Prompt: Filter the entries and keep only the lines where the string "begin" appears.

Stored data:
┌──
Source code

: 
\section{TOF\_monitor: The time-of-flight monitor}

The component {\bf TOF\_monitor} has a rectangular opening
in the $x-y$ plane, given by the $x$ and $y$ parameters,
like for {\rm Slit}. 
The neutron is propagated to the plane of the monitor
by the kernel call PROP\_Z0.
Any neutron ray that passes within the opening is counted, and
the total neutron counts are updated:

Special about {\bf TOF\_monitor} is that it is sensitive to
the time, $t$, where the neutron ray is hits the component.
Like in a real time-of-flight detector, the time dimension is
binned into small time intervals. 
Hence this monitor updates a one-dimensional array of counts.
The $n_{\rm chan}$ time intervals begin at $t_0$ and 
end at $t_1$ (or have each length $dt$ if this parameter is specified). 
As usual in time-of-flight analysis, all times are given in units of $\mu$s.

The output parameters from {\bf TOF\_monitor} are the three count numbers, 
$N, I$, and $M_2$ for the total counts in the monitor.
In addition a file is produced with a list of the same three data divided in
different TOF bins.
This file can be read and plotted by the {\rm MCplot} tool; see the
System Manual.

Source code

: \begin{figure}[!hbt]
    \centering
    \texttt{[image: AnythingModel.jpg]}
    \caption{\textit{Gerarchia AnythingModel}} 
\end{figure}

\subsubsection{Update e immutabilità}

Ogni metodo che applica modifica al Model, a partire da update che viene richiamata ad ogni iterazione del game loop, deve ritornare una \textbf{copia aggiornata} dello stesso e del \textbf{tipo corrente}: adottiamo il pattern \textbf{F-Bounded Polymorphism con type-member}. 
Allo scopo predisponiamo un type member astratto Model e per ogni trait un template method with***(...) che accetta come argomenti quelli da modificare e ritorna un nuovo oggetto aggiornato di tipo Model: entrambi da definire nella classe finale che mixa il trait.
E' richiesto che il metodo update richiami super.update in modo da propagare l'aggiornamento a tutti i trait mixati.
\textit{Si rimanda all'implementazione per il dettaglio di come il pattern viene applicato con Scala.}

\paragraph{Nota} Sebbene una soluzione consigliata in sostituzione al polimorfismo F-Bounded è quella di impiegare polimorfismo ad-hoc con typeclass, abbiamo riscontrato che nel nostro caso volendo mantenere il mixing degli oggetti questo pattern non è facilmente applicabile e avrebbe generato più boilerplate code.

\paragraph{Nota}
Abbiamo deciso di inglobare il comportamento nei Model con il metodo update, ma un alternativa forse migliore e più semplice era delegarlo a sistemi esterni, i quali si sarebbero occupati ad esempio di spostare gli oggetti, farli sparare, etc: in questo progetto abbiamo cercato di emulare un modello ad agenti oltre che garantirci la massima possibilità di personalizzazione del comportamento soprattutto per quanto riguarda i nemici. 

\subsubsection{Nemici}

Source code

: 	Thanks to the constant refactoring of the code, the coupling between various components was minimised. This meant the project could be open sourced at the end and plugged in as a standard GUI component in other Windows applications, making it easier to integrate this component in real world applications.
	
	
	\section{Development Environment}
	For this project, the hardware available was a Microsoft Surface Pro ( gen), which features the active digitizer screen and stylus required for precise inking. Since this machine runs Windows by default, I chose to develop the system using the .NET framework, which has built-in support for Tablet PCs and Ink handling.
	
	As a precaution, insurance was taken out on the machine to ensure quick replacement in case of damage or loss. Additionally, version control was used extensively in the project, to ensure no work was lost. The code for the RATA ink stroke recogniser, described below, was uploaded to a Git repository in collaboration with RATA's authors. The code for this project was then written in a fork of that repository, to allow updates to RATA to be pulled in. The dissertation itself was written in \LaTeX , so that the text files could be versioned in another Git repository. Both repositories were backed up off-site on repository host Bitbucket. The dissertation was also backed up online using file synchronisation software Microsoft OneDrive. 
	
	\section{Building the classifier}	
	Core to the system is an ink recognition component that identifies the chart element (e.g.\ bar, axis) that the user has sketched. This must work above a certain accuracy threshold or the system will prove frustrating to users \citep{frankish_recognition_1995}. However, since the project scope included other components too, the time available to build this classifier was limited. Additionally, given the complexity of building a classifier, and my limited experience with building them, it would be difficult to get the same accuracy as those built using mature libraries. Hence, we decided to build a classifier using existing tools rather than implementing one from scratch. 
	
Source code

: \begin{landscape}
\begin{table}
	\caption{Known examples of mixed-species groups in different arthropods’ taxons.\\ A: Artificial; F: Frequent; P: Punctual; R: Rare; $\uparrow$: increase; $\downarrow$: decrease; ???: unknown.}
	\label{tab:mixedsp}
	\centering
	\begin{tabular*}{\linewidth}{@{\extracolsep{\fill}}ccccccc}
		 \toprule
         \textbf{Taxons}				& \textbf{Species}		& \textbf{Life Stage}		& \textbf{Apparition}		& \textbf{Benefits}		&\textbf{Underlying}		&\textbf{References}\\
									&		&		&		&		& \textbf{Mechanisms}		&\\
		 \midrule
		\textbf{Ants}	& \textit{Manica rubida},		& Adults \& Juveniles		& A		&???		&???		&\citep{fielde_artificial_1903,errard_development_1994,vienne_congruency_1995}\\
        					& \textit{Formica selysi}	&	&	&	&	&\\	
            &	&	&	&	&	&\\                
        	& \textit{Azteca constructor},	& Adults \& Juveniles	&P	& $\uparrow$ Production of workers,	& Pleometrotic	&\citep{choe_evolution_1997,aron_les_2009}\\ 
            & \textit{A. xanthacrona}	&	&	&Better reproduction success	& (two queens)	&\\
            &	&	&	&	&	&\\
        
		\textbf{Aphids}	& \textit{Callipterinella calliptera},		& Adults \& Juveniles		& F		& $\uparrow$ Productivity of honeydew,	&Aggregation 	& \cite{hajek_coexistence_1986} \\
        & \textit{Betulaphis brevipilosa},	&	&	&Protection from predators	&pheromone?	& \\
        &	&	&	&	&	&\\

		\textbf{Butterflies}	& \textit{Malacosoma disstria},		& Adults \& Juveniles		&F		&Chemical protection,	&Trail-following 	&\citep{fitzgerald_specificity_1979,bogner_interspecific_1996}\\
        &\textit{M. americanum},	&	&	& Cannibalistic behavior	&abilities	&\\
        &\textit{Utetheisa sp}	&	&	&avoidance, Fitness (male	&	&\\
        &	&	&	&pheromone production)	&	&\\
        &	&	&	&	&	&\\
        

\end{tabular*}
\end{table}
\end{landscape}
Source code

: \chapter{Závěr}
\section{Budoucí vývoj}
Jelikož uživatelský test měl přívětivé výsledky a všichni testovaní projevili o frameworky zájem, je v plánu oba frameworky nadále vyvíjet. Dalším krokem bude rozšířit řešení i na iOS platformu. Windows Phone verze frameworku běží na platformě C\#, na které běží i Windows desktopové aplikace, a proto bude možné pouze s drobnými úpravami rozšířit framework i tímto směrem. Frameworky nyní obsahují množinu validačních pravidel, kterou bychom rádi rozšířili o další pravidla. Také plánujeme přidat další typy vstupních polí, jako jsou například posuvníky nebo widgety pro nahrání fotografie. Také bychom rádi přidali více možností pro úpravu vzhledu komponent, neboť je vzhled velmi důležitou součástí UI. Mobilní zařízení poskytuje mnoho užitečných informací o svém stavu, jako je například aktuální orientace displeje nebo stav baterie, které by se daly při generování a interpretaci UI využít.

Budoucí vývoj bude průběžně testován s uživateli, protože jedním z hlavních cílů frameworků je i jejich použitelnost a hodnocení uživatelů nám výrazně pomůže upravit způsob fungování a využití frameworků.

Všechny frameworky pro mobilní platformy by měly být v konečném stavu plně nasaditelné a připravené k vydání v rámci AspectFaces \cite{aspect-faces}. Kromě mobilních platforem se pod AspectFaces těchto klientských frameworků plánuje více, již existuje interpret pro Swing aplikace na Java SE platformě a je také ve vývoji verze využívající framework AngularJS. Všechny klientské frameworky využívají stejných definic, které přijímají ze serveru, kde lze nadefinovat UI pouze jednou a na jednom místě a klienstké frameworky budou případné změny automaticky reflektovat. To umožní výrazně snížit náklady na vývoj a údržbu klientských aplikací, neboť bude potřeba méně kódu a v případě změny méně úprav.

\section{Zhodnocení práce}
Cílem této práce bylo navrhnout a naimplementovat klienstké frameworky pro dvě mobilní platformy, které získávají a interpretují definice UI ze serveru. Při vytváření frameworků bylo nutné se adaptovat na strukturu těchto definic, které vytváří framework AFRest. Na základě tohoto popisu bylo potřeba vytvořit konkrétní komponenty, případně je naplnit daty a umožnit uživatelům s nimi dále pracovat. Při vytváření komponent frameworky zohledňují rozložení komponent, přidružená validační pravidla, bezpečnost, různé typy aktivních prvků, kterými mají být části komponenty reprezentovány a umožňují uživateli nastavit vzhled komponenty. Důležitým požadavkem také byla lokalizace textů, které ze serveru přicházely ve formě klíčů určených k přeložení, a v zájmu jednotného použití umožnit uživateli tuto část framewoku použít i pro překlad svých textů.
└──
Output of the task:
The $n_{\rm chan}$ time intervals begin at $t_0$ and 
: \begin{figure}[!hbt]
: \begin{landscape}
\begin{table}
	\begin{tabular*}{\linewidth}{@{\extracolsep{\fill}}ccccccc}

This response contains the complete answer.